**Your task:** Repeat exactly, and only, the lines of the entries below from the one with "2. Add finely" through the one with "4. Mix whipping", both ends included.

=-=-=

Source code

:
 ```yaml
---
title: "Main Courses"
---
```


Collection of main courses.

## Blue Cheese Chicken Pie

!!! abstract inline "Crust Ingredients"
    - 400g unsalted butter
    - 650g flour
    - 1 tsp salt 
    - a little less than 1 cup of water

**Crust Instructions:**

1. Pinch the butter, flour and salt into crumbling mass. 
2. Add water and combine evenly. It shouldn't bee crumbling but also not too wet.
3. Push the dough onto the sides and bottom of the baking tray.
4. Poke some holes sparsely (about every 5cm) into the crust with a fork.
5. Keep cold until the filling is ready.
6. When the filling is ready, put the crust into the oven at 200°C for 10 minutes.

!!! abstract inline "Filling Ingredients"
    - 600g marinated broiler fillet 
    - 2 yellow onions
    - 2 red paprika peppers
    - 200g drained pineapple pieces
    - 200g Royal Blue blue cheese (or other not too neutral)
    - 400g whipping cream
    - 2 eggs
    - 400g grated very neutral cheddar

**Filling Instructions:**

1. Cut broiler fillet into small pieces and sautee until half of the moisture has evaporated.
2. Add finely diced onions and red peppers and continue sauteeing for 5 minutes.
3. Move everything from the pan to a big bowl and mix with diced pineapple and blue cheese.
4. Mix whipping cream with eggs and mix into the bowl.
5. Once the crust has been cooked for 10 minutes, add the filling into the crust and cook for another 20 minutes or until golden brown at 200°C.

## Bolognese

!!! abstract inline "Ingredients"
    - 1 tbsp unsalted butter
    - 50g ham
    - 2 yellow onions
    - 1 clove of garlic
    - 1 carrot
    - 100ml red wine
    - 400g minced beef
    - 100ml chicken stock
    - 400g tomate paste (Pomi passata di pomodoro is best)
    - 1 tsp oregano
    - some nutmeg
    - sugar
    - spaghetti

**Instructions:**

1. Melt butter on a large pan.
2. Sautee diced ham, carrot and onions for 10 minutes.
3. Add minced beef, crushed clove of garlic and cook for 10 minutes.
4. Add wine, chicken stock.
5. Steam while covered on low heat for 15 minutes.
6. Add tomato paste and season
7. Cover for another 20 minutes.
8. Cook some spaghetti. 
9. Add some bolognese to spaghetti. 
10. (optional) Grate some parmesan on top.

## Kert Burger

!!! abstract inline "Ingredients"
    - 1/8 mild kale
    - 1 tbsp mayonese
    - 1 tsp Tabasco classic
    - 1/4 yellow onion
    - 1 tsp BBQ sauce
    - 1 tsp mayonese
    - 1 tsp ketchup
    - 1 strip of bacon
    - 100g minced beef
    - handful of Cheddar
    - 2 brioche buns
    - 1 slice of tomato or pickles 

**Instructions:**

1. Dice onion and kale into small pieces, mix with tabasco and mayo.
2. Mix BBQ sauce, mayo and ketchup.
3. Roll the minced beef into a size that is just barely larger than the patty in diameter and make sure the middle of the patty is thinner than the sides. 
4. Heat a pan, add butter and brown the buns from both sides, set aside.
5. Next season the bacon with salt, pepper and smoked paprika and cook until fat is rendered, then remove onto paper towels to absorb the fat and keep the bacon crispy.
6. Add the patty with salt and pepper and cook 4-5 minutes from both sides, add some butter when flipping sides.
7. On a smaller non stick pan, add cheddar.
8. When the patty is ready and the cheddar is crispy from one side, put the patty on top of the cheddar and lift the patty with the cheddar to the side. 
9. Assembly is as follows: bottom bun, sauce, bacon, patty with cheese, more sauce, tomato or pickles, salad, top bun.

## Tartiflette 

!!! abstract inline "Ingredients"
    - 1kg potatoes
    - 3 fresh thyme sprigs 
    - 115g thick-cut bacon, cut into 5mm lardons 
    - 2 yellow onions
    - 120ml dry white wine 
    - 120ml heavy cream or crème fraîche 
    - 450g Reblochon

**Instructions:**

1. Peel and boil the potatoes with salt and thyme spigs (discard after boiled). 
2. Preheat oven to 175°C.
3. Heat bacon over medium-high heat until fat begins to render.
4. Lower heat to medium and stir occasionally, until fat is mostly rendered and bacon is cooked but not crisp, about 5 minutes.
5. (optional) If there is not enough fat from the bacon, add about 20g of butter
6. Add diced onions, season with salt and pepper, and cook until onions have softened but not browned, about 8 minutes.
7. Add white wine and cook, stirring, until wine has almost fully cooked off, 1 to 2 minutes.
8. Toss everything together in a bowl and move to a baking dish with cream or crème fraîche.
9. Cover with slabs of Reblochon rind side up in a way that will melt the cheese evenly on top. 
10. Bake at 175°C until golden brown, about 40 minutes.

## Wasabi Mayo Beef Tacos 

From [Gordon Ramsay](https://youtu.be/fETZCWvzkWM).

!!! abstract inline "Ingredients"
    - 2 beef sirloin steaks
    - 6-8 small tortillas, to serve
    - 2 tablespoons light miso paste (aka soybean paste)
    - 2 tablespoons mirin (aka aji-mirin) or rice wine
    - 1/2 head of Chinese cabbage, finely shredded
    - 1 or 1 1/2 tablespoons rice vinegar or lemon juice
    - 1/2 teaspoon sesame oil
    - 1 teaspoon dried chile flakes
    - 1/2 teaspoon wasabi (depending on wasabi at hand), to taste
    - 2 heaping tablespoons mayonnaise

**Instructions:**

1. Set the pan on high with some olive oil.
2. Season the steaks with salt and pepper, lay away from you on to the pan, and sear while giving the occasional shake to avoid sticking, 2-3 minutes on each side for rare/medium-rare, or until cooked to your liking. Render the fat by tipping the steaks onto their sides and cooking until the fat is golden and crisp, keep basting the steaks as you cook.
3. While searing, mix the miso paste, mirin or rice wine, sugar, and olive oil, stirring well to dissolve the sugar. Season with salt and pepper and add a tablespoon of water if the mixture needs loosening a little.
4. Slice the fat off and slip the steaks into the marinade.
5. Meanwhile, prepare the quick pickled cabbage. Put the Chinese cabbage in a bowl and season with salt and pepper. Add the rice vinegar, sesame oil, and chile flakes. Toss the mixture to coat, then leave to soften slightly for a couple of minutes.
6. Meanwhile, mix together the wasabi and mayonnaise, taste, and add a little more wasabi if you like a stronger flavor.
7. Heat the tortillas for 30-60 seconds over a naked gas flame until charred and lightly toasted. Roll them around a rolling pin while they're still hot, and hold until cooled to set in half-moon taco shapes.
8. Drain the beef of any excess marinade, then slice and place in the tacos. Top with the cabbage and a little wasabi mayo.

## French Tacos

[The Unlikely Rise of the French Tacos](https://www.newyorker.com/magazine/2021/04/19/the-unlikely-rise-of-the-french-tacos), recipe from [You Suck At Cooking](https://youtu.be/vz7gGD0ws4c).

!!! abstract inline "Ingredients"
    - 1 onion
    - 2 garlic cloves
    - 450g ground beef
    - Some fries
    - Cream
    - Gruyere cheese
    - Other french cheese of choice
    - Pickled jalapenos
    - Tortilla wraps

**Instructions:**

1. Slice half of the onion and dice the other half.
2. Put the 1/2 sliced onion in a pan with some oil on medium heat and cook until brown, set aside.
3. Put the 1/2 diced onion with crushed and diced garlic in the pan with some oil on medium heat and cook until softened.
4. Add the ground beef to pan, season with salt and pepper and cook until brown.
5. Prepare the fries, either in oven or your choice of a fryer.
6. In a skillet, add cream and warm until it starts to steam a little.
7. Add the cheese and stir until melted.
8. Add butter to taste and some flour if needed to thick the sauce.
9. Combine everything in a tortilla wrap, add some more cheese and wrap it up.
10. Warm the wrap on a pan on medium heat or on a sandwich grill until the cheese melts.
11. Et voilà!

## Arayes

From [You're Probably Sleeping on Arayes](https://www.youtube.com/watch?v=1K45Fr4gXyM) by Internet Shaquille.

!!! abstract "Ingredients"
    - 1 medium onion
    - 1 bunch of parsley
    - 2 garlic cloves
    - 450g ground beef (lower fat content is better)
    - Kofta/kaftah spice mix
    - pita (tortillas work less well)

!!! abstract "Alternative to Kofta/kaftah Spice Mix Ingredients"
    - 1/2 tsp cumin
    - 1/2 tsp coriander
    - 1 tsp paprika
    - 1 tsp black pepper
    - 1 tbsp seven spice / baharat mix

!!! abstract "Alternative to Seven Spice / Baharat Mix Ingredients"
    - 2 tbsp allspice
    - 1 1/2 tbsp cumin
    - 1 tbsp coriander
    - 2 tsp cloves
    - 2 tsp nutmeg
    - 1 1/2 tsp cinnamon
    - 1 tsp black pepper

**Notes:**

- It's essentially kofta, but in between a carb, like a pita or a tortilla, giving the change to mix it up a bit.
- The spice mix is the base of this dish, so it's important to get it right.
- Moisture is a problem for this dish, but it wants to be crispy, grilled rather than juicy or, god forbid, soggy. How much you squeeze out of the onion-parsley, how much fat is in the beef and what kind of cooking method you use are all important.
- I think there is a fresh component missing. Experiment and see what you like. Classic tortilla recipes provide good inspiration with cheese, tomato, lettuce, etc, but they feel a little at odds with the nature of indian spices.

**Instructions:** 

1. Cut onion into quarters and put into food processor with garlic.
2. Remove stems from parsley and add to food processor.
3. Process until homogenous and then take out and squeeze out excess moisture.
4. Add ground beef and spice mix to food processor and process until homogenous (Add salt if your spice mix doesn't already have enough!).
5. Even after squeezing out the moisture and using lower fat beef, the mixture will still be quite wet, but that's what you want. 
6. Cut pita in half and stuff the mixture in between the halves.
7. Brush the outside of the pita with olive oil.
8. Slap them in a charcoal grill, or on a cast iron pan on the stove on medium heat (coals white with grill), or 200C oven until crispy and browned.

=-=-=

**Response box:**
2. Add finely diced onions and red peppers and continue sauteeing for 5 minutes.
3. Move everything from the pan to a big bowl and mix with diced pineapple and blue cheese.
4. Mix whipping cream with eggs and mix into the bowl.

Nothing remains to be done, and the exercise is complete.